Программу решили делать такую: h-moll’’ная сюита Баха, два сочинения Вивальди: Кончерто гроссо и Концерт для четырех скрипок — блестящий номер, настоящий шлягер, а во втором отделении симфония Манфредини, современника Вивальди, очень симпатичная симфония для струнных, и Куперен — «Концерт в театральном вкусе».

Я пошел к директрисе Малого зала консерватории Дизе Арамовне Картышевой. Она говорит: «Мы не можем разрешить неизвестному оркестру играть сюиту Баха перед публикой. Давайте сначала проведем закрытое прослушивание».

Устроили прослушивание. Пришли чиновники, Гринберг пришел. После этого на второе апреля пятьдесят шестого года был объявлен первый концерт нашего оркестра в Малом зале консерватории. Друзья повсюду расклеивали афиши, боялись, что публика не придет, но билеты раскупили в первый день продаж.

28

Реакция публики — это либо приятно, либо неприятно. Но собственная оценка точнее всего. Часто они не совпадают. Это знают многие музыканты. Бывает, тебе кажется, играл замечательно, потрясающе, вдохновенно, просто разговаривал с небесами, а никого не тронуло. Бывает и наоборот.

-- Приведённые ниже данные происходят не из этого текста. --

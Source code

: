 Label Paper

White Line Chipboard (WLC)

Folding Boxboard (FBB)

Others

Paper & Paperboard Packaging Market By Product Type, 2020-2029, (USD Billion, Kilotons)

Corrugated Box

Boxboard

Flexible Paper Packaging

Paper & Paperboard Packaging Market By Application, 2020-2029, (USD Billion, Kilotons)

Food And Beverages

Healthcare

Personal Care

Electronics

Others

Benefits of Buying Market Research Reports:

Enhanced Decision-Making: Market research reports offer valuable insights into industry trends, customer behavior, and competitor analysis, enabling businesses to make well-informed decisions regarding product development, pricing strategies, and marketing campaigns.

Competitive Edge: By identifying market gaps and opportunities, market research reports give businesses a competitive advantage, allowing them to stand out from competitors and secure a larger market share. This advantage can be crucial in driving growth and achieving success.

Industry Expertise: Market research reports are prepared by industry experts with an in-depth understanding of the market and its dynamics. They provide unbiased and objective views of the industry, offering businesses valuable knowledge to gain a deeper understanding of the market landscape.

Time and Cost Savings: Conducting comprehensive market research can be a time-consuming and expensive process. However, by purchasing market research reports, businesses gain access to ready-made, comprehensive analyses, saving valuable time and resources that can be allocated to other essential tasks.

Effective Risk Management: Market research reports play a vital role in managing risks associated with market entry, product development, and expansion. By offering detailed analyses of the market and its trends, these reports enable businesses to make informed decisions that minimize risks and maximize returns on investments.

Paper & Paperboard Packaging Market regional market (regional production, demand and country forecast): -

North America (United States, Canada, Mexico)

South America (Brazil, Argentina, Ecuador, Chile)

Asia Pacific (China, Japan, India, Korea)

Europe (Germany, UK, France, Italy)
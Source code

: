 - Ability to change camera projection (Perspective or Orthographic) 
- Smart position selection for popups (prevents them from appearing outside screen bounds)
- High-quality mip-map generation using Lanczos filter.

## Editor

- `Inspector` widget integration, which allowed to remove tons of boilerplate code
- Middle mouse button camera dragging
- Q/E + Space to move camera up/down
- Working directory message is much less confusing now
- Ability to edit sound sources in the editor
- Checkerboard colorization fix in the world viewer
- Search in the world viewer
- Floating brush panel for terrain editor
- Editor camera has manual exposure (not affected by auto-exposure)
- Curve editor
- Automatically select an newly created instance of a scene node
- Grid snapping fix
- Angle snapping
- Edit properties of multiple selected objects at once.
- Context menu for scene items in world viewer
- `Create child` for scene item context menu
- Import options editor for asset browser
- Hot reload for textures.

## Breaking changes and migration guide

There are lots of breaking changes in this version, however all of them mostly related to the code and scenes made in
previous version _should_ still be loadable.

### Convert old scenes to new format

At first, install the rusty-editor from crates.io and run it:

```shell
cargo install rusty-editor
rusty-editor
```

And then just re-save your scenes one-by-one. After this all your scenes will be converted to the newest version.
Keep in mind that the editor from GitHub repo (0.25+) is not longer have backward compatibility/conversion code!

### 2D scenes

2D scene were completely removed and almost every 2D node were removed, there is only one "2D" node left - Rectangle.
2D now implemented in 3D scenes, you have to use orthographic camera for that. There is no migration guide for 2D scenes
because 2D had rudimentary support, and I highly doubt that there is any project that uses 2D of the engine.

Думаю, без публики я смог бы. Может, на самом деле я не смог бы — но мне кажется, что смог. Потому что я, как бы это сказать, точно знаю, чего мне надо. Я слышу, как в идеале должно быть исполнено. И когда добиваюсь того, что хотел, — я очень счастлив. Тогда я музыкантам своим говорю: «Вот, ребята, сейчас обратите внимание. Давайте мы кусок этот повторим. Не потому, что было плохо, наоборот, было так хорошо, что надо запомнить ощущение, понять, почему получилось так хорошо, и не забывать».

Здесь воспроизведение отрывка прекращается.